** Opening Provided data block **

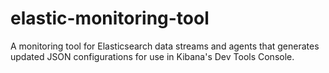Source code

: # elastic-monitoring-tool

A monitoring tool for Elasticsearch data streams and agents that generates updated JSON configurations for use in Kibana's Dev Tools Console.
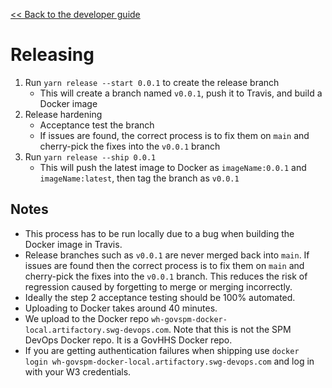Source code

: [<< Back to the developer guide](../developer_guide.md)

# Releasing

1. Run `yarn release --start 0.0.1` to create the release branch
    - This will create a branch named `v0.0.1`, push it to Travis, and build a Docker image
2. Release hardening
    - Acceptance test the branch
    - If issues are found, the correct process is to fix them on `main` and cherry-pick the fixes into the `v0.0.1` branch
3. Run `yarn release --ship 0.0.1`
    - This will push the latest image to Docker as `imageName:0.0.1` and `imageName:latest`, then tag the branch as `v0.0.1`

## Notes

- This process has to be run locally due to a bug when building the Docker image in Travis.
- Release branches such as `v0.0.1` are never merged back into `main`. If issues are found then the correct process is to fix them on `main` and cherry-pick the fixes into the `v0.0.1` branch. This reduces the risk of regression caused by forgetting to merge or merging incorrectly.
- Ideally the step 2 acceptance testing should be 100% automated.
- Uploading to Docker takes around 40 minutes.
- We upload to the Docker repo `wh-govspm-docker-local.artifactory.swg-devops.com`. Note that this is not the SPM DevOps Docker repo. It is a GovHHS Docker repo.
- If you are getting authentication failures when shipping use `docker login wh-govspm-docker-local.artifactory.swg-devops.com` and log in with your W3 credentials.

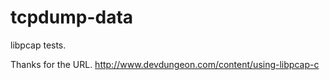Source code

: # tcpdump-data
libpcap tests.

Thanks for the URL.
http://www.devdungeon.com/content/using-libpcap-c
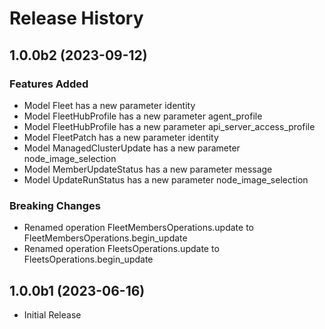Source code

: # Release History

## 1.0.0b2 (2023-09-12)

### Features Added

  - Model Fleet has a new parameter identity
  - Model FleetHubProfile has a new parameter agent_profile
  - Model FleetHubProfile has a new parameter api_server_access_profile
  - Model FleetPatch has a new parameter identity
  - Model ManagedClusterUpdate has a new parameter node_image_selection
  - Model MemberUpdateStatus has a new parameter message
  - Model UpdateRunStatus has a new parameter node_image_selection

### Breaking Changes

  - Renamed operation FleetMembersOperations.update to FleetMembersOperations.begin_update
  - Renamed operation FleetsOperations.update to FleetsOperations.begin_update

## 1.0.0b1 (2023-06-16)

* Initial Release
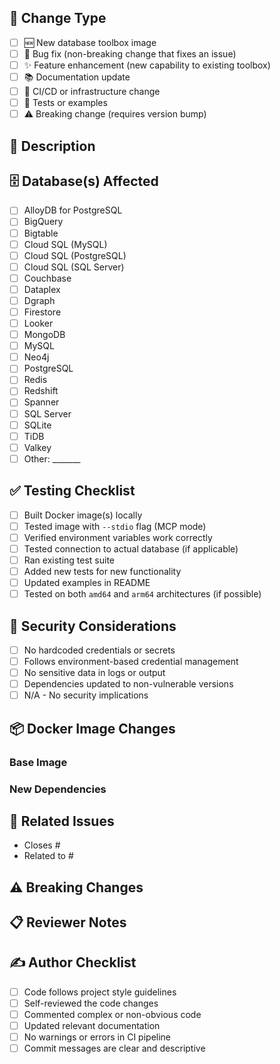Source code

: <!--
Thank you for contributing to the MCP Database Toolbox! 

Please fill out this template to help us review your changes efficiently.
Delete any sections that don't apply to your PR.
-->

## 📝 Change Type

<!-- Check all that apply -->

- [ ] 🆕 New database toolbox image
- [ ] 🔧 Bug fix (non-breaking change that fixes an issue)
- [ ] ✨ Feature enhancement (new capability to existing toolbox)
- [ ] 📚 Documentation update
- [ ] 🔄 CI/CD or infrastructure change
- [ ] 🧪 Tests or examples
- [ ] ⚠️ Breaking change (requires version bump)

## 🎯 Description

<!-- Provide a clear and concise description of what this PR does -->


## 🗄️ Database(s) Affected

<!-- List the database toolboxes affected by this change -->

- [ ] AlloyDB for PostgreSQL
- [ ] BigQuery
- [ ] Bigtable
- [ ] Cloud SQL (MySQL)
- [ ] Cloud SQL (PostgreSQL)
- [ ] Cloud SQL (SQL Server)
- [ ] Couchbase
- [ ] Dataplex
- [ ] Dgraph
- [ ] Firestore
- [ ] Looker
- [ ] MongoDB
- [ ] MySQL
- [ ] Neo4j
- [ ] PostgreSQL
- [ ] Redis
- [ ] Redshift
- [ ] Spanner
- [ ] SQL Server
- [ ] SQLite
- [ ] TiDB
- [ ] Valkey
- [ ] Other: _______

## ✅ Testing Checklist

<!-- Check all completed items -->

- [ ] Built Docker image(s) locally
- [ ] Tested image with `--stdio` flag (MCP mode)
- [ ] Verified environment variables work correctly
- [ ] Tested connection to actual database (if applicable)
- [ ] Ran existing test suite
- [ ] Added new tests for new functionality
- [ ] Updated examples in README
- [ ] Tested on both `amd64` and `arm64` architectures (if possible)

## 🔐 Security Considerations

<!-- Address any security implications -->

- [ ] No hardcoded credentials or secrets
- [ ] Follows environment-based credential management
- [ ] No sensitive data in logs or output
- [ ] Dependencies updated to non-vulnerable versions
- [ ] N/A - No security implications

## 📦 Docker Image Changes

<!-- If this PR modifies Docker images, provide details -->

### Base Image
<!-- Did you change the base image or layers? -->


### New Dependencies
<!-- List any new packages, libraries, or tools added -->


## 🔗 Related Issues

<!-- Link related issues using keywords: closes, fixes, resolves -->

- Closes #
- Related to #

## ⚠️ Breaking Changes

<!-- If this is a breaking change, describe the impact and migration path -->


## 📋 Reviewer Notes

<!-- Anything specific you want reviewers to focus on? -->


## ✍️ Author Checklist

<!-- Final checklist before requesting review -->

- [ ] Code follows project style guidelines
- [ ] Self-reviewed the code changes
- [ ] Commented complex or non-obvious code
- [ ] Updated relevant documentation
- [ ] No warnings or errors in CI pipeline
- [ ] Commit messages are clear and descriptive
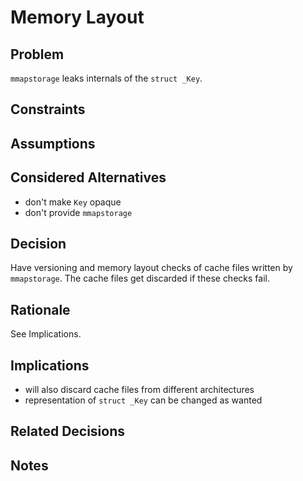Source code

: # Memory Layout

## Problem

`mmapstorage` leaks internals of the `struct _Key`.

## Constraints

## Assumptions

## Considered Alternatives

- don't make `Key` opaque
- don't provide `mmapstorage`

## Decision

Have versioning and memory layout checks of cache files written by `mmapstorage`.
The cache files get discarded if these checks fail.

## Rationale

See Implications.

## Implications

- will also discard cache files from different architectures
- representation of `struct _Key` can be changed as wanted

## Related Decisions

## Notes
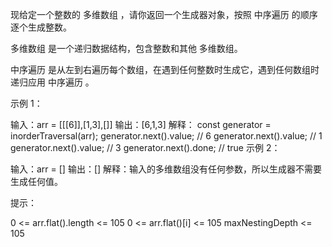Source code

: 现给定一个整数的 多维数组 ，请你返回一个生成器对象，按照 中序遍历 的顺序逐个生成整数。

多维数组 是一个递归数据结构，包含整数和其他 多维数组。

中序遍历 是从左到右遍历每个数组，在遇到任何整数时生成它，遇到任何数组时递归应用 中序遍历 。

示例 1：

输入：arr = [[[6]],[1,3],[]]
输出：[6,1,3]
解释：
const generator = inorderTraversal(arr);
generator.next().value; // 6
generator.next().value; // 1
generator.next().value; // 3
generator.next().done; // true
示例 2：

输入：arr = []
输出：[]
解释：输入的多维数组没有任何参数，所以生成器不需要生成任何值。

提示：

0 <= arr.flat().length <= 105
0 <= arr.flat()[i] <= 105
maxNestingDepth <= 105

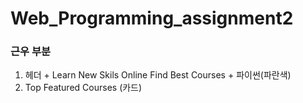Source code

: # Web_Programming_assignment2

### 근우 부분

1. 헤더 + Learn New Skils Online Find Best Courses + 파이썬(파란색)
2. Top Featured Courses (카드)

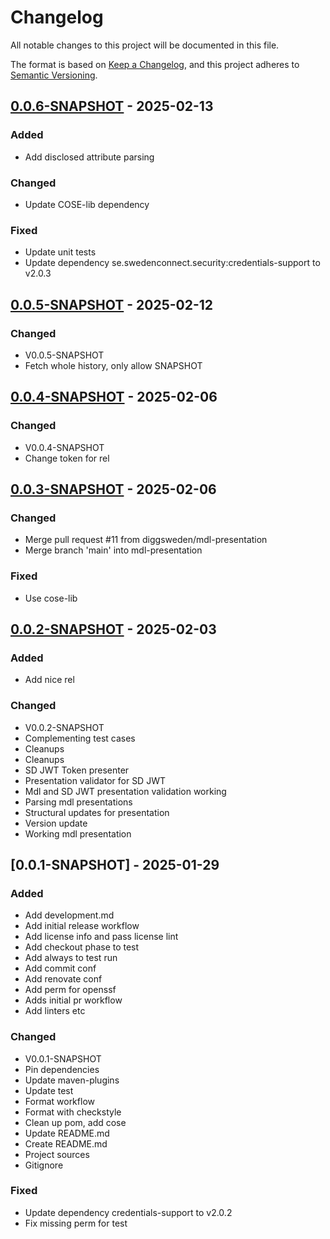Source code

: <!--
SPDX-FileCopyrightText: 2025 Digg - Agency for Digital Government

SPDX-License-Identifier: CC0-1.0
-->

# Changelog

All notable changes to this project will be documented in this file.

The format is based on [Keep a Changelog](https://keepachangelog.com/en/1.0.0/),
and this project adheres to [Semantic Versioning](https://semver.org/spec/v2.0.0.html).

## [0.0.6-SNAPSHOT] - 2025-02-13

### Added

- Add disclosed attribute parsing

### Changed

- Update COSE-lib dependency

### Fixed

- Update unit tests
- Update dependency se.swedenconnect.security:credentials-support to v2.0.3

## [0.0.5-SNAPSHOT] - 2025-02-12

### Changed

- V0.0.5-SNAPSHOT
- Fetch whole history, only allow SNAPSHOT

## [0.0.4-SNAPSHOT] - 2025-02-06

### Changed

- V0.0.4-SNAPSHOT
- Change token for rel

## [0.0.3-SNAPSHOT] - 2025-02-06

### Changed

- Merge pull request #11 from diggsweden/mdl-presentation
- Merge branch 'main' into mdl-presentation

### Fixed

- Use cose-lib

## [0.0.2-SNAPSHOT] - 2025-02-03

### Added

- Add nice rel

### Changed

- V0.0.2-SNAPSHOT
- Complementing test cases
- Cleanups
- Cleanups
- SD JWT Token presenter
- Presentation validator for SD JWT
- Mdl and SD JWT presentation validation working
- Parsing mdl presentations
- Structural updates for presentation
- Version update
- Working mdl presentation

## [0.0.1-SNAPSHOT] - 2025-01-29

### Added

- Add development.md
- Add initial release workflow
- Add license info and pass license lint
- Add checkout phase to test
- Add always to test run
- Add commit conf
- Add renovate conf
- Add perm for openssf
- Adds initial pr workflow
- Add linters etc

### Changed

- V0.0.1-SNAPSHOT
- Pin dependencies
- Update maven-plugins
- Update test
- Format workflow
- Format with checkstyle
- Clean up pom, add cose
- Update README.md
- Create README.md
- Project sources
- Gitignore

### Fixed

- Update dependency credentials-support to v2.0.2
- Fix missing perm for test

[0.0.6-SNAPSHOT]: https://github.com/diggsweden/eudiw-wallet-token-lib/compare/v0.0.5-SNAPSHOT..v0.0.6-SNAPSHOT
[0.0.5-SNAPSHOT]: https://github.com/diggsweden/eudiw-wallet-token-lib/compare/v0.0.4-SNAPSHOT..v0.0.5-SNAPSHOT
[0.0.4-SNAPSHOT]: https://github.com/diggsweden/eudiw-wallet-token-lib/compare/v0.0.3-SNAPSHOT..v0.0.4-SNAPSHOT
[0.0.3-SNAPSHOT]: https://github.com/diggsweden/eudiw-wallet-token-lib/compare/v0.0.2-SNAPSHOT..v0.0.3-SNAPSHOT
[0.0.2-SNAPSHOT]: https://github.com/diggsweden/eudiw-wallet-token-lib/compare/v0.0.1-SNAPSHOT..v0.0.2-SNAPSHOT

<!-- generated by git-cliff -->
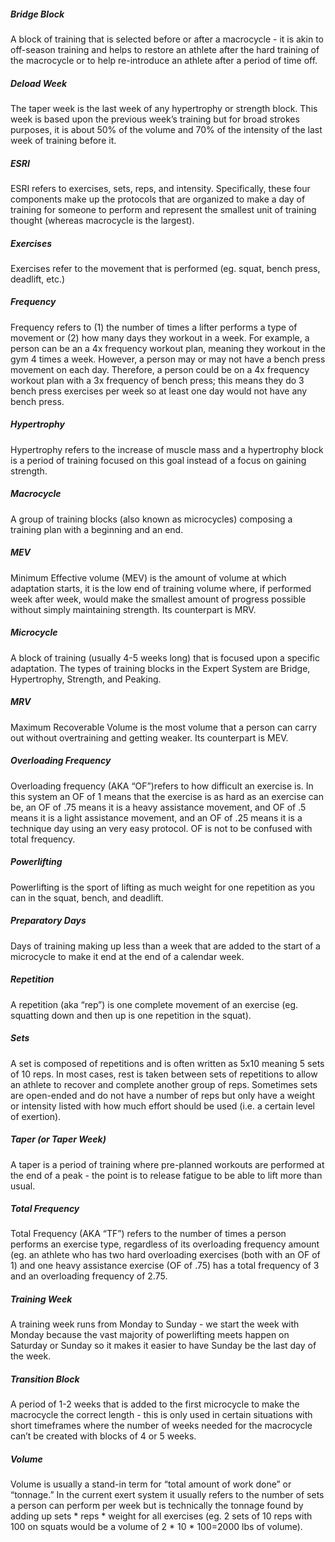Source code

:##### Bridge Block
A block of training that is selected before or after a macrocycle - it is akin to off-season training and helps to restore an athlete after the hard training of the macrocycle or to help re-introduce an athlete after a period of time off. 

##### Deload Week
The taper week is the last week of any hypertrophy or strength block. This week is based upon the previous week’s training but for broad strokes purposes, it is about 50% of the volume and 70% of the intensity of the last week of training before it. 

##### ESRI
ESRI refers to exercises, sets, reps, and intensity. Specifically, these four components make up the protocols that are organized to make a day of training for someone to perform and represent the smallest unit of training thought (whereas macrocycle is the largest).

##### Exercises
Exercises refer to the movement that is performed (eg. squat, bench press, deadlift, etc.)

##### Frequency
Frequency refers to (1) the number of times a lifter performs a type of movement or (2) how many days they workout in a week. For example, a person can be an a 4x frequency workout plan, meaning they workout in the gym 4 times a week. However, a person may or may not have a bench press movement on each day. Therefore, a person could be on a 4x frequency workout plan with a 3x frequency of bench press; this means they do 3 bench press exercises per week so at least one day would not have any bench press.

##### Hypertrophy
Hypertrophy refers to the increase of muscle mass and a hypertrophy block is a period of training focused on this goal instead of a focus on gaining strength. 

##### Macrocycle
A group of training blocks (also known as microcycles) composing a training plan with a beginning and an end.

##### MEV
Minimum Effective volume (MEV) is the amount of volume at which adaptation starts, it is the low end of training volume where, if performed week after week, would make the smallest amount of progress possible without simply maintaining strength. Its counterpart is MRV.

##### Microcycle
A block of training (usually 4-5 weeks long) that is focused upon a specific adaptation. The types of training blocks in the Expert System are Bridge, Hypertrophy, Strength, and Peaking.

##### MRV
Maximum Recoverable Volume is the most volume that a person can carry out without overtraining and getting weaker. Its counterpart is MEV.

##### Overloading Frequency
Overloading frequency (AKA “OF”)refers to how difficult an exercise is. In this system an OF of 1 means that the exercise is as hard as an exercise can be, an OF of .75 means it is a heavy assistance movement, and OF of .5 means it is a light assistance movement, and an OF of .25 means it is a technique day using an very easy protocol. OF is not to be confused with total frequency.

##### Powerlifting
Powerlifting is the sport of lifting as much weight for one repetition as you can in the squat, bench, and deadlift. 

##### Preparatory Days
Days of training making up less than a week that are added to the start of a microcycle to make it end at the end of a calendar week.

##### Repetition
A repetition (aka “rep”) is one complete movement of an exercise (eg. squatting down and then up is one repetition in the squat).

##### Sets
A set is composed of repetitions and is often written as 5x10 meaning 5 sets of 10 reps. In most cases, rest is taken between sets of repetitions to allow an athlete to recover and complete another group of reps. Sometimes sets are open-ended and do not have a number of reps but only have a weight or intensity listed with how much effort should be used (i.e. a certain level of exertion).  

##### Taper (or Taper Week)
A taper is a period of training where pre-planned workouts are performed at the end of a peak - the point is to release fatigue to be able to lift more than usual. 

##### Total Frequency
Total Frequency (AKA “TF”) refers to the number of times a person performs an exercise type, regardless of its overloading frequency amount (eg. an athlete who has two hard overloading exercises (both with an OF of 1) and one heavy assistance exercise (OF of .75) has a total frequency of 3 and an overloading frequency of 2.75. 

##### Training Week
A training week runs from Monday to Sunday - we start the week with Monday because the vast majority of powerlifting meets happen on Saturday or Sunday so it makes it easier to have Sunday be the last day of the week.

##### Transition Block
A period of 1-2 weeks that is added to the first microcycle to make the macrocycle the correct length - this is only used in certain situations with short timeframes where the number of weeks needed for the macrocycle can’t be created with blocks of 4 or 5 weeks.

##### Volume
Volume is usually a stand-in term for “total amount of work done” or “tonnage.” In the current exert system it usually refers to the number of sets a person can perform per week but is technically the tonnage found by adding up sets * reps * weight for all exercises (eg. 2 sets of 10 reps with 100 on squats would be a volume of 2 * 10 * 100=2000 lbs of volume).


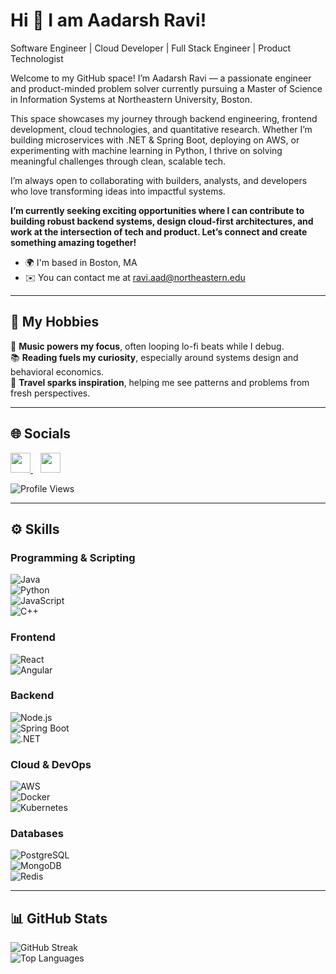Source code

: Hi 👋 I am Aadarsh Ravi!
==============================

Software Engineer | Cloud Developer | Full Stack Engineer | Product Technologist

Welcome to my GitHub space! I’m Aadarsh Ravi — a passionate engineer and product-minded problem solver currently pursuing a Master of Science in Information Systems at Northeastern University, Boston.

This space showcases my journey through backend engineering, frontend development, cloud technologies, and quantitative research. Whether I’m building microservices with .NET & Spring Boot, deploying on AWS, or experimenting with machine learning in Python, I thrive on solving meaningful challenges through clean, scalable tech.

I’m always open to collaborating with builders, analysts, and developers who love transforming ideas into impactful systems.

**I’m currently seeking exciting opportunities where I can contribute to building robust backend systems, design cloud-first architectures, and work at the intersection of tech and product. Let’s connect and create something amazing together!**

- 🌍 I'm based in Boston, MA  
- ✉️ You can contact me at [ravi.aad@northeastern.edu](mailto:ravi.aad@northeastern.edu)

---

## 🎯 My Hobbies

🎵 **Music powers my focus**, often looping lo-fi beats while I debug.  
📚 **Reading fuels my curiosity**, especially around systems design and behavioral economics.  
🧳 **Travel sparks inspiration**, helping me see patterns and problems from fresh perspectives.  

---

## 🌐 Socials

<p align="left"> 
  <a href="https://github.com/your-username" target="_blank">
    <img src="https://raw.githubusercontent.com/danielcranney/readme-generator/main/public/icons/socials/github.svg" width="32" height="32" />
  </a> &nbsp;&nbsp;
  <a href="https://www.linkedin.com/in/aadarsh-ravi/" target="_blank">
    <img src="https://raw.githubusercontent.com/danielcranney/readme-generator/main/public/icons/socials/linkedin.svg" width="32" height="32" />
  </a>
</p>

![Profile Views](https://komarev.com/ghpvc/?username=your-username&color=blue&style=flat)

---

## ⚙️ Skills

### Programming & Scripting  
![Java](https://img.shields.io/badge/Java-007396?style=flat&logo=java&logoColor=white)  
![Python](https://img.shields.io/badge/Python-3776AB?style=flat&logo=python&logoColor=white)  
![JavaScript](https://img.shields.io/badge/JavaScript-F7DF1E?style=flat&logo=javascript&logoColor=black)  
![C++](https://img.shields.io/badge/C++-00599C?style=flat&logo=cplusplus&logoColor=white)

### Frontend  
![React](https://img.shields.io/badge/React-61DAFB?style=flat&logo=react&logoColor=black)  
![Angular](https://img.shields.io/badge/Angular-DD0031?style=flat&logo=angular&logoColor=white)

### Backend  
![Node.js](https://img.shields.io/badge/Node.js-339933?style=flat&logo=node.js&logoColor=white)  
![Spring Boot](https://img.shields.io/badge/Spring_Boot-6DB33F?style=flat&logo=spring-boot&logoColor=white)  
![.NET](https://img.shields.io/badge/.NET-512BD4?style=flat&logo=dotnet&logoColor=white)

### Cloud & DevOps  
![AWS](https://img.shields.io/badge/AWS-232F3E?style=flat&logo=amazonaws&logoColor=white)  
![Docker](https://img.shields.io/badge/Docker-2496ED?style=flat&logo=docker&logoColor=white)  
![Kubernetes](https://img.shields.io/badge/Kubernetes-326CE5?style=flat&logo=kubernetes&logoColor=white)

### Databases  
![PostgreSQL](https://img.shields.io/badge/PostgreSQL-4169E1?style=flat&logo=postgresql&logoColor=white)  
![MongoDB](https://img.shields.io/badge/MongoDB-47A248?style=flat&logo=mongodb&logoColor=white)  
![Redis](https://img.shields.io/badge/Redis-DC382D?style=flat&logo=redis&logoColor=white)

---

## 📊 GitHub Stats

![GitHub Streak](https://github-readme-streak-stats.herokuapp.com/?user=your-username&theme=default)  
![Top Languages](https://github-readme-stats.vercel.app/api/top-langs/?username=your-username&layout=compact&theme=default)
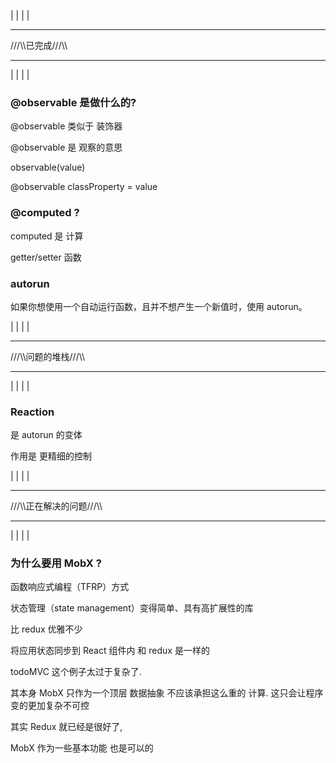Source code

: 

|
|
|
|
***
///\\\已完成///\\\
***
|
|
|
|



### @observable 是做什么的?

@observable 类似于 装饰器

@observable 是 观察的意思

observable(value)

@observable classProperty = value


### @computed ?

computed 是 计算

getter/setter 函数



### autorun

如果你想使用一个自动运行函数，且并不想产生一个新值时，使用 autorun。



|
|
|
|
***
///\\\问题的堆栈///\\\
***
|
|
|
|











### Reaction

是 autorun 的变体

作用是 更精细的控制




|
|
|
|
***
///\\\正在解决的问题///\\\
***
|
|
|
|





### 为什么要用 MobX ?

函数响应式编程（TFRP）方式

状态管理（state management）变得简单、具有高扩展性的库


比 redux 优雅不少

将应用状态同步到 React 组件内 和 redux 是一样的





todoMVC 这个例子太过于复杂了. 

其本身 MobX 只作为一个顶层 数据抽象 不应该承担这么重的 计算. 这只会让程序变的更加复杂不可控

其实 Redux 就已经是很好了, 

MobX 作为一些基本功能 也是可以的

** Closing Provided data block **

Aim of the exercise:
Please give back, exactly as it stands above, the stretch from the line with "- Complementing test cases" through the line with "- Adds initial pr workflow", and no line outside it.

Result for this exercise:
- Complementing test cases
- Cleanups
- Cleanups
- SD JWT Token presenter
- Presentation validator for SD JWT
- Mdl and SD JWT presentation validation working
- Parsing mdl presentations
- Structural updates for presentation
- Version update
- Working mdl presentation

## [0.0.1-SNAPSHOT] - 2025-01-29

### Added

- Add development.md
- Add initial release workflow
- Add license info and pass license lint
- Add checkout phase to test
- Add always to test run
- Add commit conf
- Add renovate conf
- Add perm for openssf
- Adds initial pr workflow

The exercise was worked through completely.